OFSTED’S chief inspector has backed a ban on hijabs for children aged under eight, claiming there is a danger posed by people who use religion to “actively pervert” education.

Amanda Spielman
Amanda Spielman has backed a controversial ban on hijabs at a London school
Amanda Spielman has intervened in a row between parents and the headteacher of a primary school which has prohibited the youngest Muslims girls from wearing the head-covering.
Neena Lall faced opposition after she imposed the ban at her predominantly Muslim state school in east London.
The headteacher introduced the rule on the grounds that Islamic teaching does not require girls to wear the hijab until they have reached puberty.
Ofsted staff conducted a surprise inspection of St Stephen’s primary school in Newham on Wednesday morning, two weeks after school governors overturned Mrs Lall’s decision.
Mrs Spielman was due to say in a speech to a Church of England schools conference today: “School leaders must have the right to set school uniform policies in a way that they see fit, in order to promote cohesion.

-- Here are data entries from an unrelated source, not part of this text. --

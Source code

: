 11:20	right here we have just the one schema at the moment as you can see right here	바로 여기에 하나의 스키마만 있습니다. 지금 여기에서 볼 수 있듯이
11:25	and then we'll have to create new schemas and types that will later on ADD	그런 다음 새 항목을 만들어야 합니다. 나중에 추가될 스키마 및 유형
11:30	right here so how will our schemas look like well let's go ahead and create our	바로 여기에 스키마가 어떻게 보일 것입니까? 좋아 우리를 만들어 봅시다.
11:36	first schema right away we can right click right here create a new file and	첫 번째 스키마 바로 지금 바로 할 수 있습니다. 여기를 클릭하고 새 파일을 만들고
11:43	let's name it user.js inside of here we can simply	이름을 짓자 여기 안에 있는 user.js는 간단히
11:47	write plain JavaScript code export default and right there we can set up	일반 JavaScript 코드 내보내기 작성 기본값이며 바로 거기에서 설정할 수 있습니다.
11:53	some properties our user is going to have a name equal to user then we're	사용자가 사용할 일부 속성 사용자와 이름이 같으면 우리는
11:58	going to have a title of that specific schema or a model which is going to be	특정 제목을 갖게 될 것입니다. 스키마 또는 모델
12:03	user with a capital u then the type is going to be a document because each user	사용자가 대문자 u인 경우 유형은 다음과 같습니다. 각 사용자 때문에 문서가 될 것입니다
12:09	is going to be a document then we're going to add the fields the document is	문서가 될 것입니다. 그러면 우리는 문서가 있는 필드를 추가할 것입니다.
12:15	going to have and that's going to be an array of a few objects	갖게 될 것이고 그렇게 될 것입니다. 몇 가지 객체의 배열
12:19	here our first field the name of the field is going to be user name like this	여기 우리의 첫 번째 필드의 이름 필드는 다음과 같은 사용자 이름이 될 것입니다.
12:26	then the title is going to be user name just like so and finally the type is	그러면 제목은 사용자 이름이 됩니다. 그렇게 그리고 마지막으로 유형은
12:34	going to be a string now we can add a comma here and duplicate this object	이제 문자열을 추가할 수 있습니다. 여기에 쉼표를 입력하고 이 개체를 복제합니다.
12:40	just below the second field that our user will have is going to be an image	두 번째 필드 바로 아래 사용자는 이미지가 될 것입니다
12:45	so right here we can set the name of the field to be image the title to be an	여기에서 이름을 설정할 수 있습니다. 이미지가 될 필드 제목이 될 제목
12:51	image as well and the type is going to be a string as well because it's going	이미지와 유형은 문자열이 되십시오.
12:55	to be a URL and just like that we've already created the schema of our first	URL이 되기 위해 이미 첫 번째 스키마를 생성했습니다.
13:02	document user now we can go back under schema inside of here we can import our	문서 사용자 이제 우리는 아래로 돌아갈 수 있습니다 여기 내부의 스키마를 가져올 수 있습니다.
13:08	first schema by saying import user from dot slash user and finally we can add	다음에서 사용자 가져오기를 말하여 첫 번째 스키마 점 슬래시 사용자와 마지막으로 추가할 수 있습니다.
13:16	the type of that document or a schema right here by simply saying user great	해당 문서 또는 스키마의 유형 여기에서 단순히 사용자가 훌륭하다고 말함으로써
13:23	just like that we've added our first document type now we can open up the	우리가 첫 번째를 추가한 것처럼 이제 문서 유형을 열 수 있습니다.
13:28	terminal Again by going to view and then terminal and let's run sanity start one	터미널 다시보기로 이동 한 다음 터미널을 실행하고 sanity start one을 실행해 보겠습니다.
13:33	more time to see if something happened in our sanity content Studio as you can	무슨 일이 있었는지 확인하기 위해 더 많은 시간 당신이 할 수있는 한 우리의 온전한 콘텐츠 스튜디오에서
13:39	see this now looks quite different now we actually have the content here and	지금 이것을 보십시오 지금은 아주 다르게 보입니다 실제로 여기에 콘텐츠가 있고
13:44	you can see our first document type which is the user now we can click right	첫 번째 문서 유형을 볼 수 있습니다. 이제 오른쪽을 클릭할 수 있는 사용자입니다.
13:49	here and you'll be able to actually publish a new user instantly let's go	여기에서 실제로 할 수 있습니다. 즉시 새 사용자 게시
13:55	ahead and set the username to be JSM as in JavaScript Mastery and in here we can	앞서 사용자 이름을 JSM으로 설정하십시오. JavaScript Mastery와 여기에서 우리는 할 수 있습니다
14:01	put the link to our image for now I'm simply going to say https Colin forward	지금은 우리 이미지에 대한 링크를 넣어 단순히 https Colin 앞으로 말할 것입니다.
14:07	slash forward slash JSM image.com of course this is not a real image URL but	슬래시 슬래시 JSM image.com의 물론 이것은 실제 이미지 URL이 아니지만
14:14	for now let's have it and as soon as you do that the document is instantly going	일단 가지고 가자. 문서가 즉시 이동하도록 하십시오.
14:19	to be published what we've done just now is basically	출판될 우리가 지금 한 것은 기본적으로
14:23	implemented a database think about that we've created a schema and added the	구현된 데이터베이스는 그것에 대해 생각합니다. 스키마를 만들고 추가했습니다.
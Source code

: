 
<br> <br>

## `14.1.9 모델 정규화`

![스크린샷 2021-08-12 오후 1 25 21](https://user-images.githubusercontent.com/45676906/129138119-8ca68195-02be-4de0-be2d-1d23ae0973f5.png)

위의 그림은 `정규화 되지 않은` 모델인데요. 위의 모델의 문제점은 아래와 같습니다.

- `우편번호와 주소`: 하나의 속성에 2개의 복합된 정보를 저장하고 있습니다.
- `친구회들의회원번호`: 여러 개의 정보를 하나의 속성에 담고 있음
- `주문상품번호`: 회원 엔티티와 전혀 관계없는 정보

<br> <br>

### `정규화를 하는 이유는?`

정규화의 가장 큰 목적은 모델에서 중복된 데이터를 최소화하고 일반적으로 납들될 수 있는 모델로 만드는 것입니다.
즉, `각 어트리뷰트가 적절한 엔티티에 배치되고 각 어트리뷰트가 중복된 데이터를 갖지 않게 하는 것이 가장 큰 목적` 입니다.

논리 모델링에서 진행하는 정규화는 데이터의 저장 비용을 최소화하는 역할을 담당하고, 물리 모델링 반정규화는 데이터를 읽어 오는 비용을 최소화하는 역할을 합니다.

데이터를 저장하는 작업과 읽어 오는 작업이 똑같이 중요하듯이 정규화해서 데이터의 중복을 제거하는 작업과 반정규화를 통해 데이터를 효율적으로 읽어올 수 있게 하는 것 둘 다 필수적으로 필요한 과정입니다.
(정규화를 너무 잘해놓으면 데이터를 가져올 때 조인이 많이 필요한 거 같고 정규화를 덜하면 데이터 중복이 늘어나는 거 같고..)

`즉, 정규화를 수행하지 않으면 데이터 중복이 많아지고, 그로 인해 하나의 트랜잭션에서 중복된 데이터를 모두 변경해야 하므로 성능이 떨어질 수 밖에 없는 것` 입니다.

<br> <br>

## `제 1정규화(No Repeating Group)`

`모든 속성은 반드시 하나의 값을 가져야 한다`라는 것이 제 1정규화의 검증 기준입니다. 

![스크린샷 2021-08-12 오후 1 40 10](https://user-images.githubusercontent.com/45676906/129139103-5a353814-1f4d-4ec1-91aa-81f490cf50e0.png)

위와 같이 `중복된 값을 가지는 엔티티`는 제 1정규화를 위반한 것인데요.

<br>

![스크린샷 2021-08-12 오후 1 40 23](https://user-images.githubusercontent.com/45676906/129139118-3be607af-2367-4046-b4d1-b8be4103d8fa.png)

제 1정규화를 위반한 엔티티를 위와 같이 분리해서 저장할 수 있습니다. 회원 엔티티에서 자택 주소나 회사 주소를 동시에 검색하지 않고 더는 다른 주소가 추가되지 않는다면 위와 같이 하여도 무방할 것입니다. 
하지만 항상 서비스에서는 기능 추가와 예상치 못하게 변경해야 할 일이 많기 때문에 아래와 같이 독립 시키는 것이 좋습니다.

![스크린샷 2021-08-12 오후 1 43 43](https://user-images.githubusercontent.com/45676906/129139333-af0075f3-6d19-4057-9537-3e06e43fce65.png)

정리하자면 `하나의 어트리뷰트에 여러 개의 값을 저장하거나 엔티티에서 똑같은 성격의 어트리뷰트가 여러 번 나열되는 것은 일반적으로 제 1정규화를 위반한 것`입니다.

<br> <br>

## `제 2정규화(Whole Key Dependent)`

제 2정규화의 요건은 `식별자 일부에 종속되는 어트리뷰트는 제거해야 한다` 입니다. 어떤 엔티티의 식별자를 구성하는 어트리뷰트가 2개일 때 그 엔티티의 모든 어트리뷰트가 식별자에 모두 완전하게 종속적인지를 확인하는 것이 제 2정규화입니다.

“It is a matter of deep regret that this outstanding school has been subject to a campaign of abuse by some elements within the community. I want to be absolutely clear, Ofsted will always back heads who take tough decisions in the interests of their pupils.”
She was also due to tell school leaders to use “muscular liberalism” to defend their decision, rather fear causing offence, saying: “Ofsted inspectors are increasingly brought into contact with those who want to actively pervert the purpose of education.
“Under the pretext of religious belief, they use education institutions, legal and illegal, to narrow young people’s horizons, to isolate and segregate, and in the worst cases to indoctrinate impressionable minds with extremist ideology.”
In response, a spokesman for the Muslim Council of Britain said: “As Ms Spielman continues to issue a disproportionate number of public statements about Muslims and apparent links to extremism, we hope she will consult before issuing further unjustifiable policies.
“A lack of appropriate engagement will undoubtedly strengthen the negative perception among many Muslim parents about Ofsted’s interventions.”
Mrs Spielman's was due to tell the Church of England schools conference that headteachers and governors may need to make “uncomfortable decisions” in the interests of their pupils, and not to assume that the most conservative sections of a particular faith represent all of its members.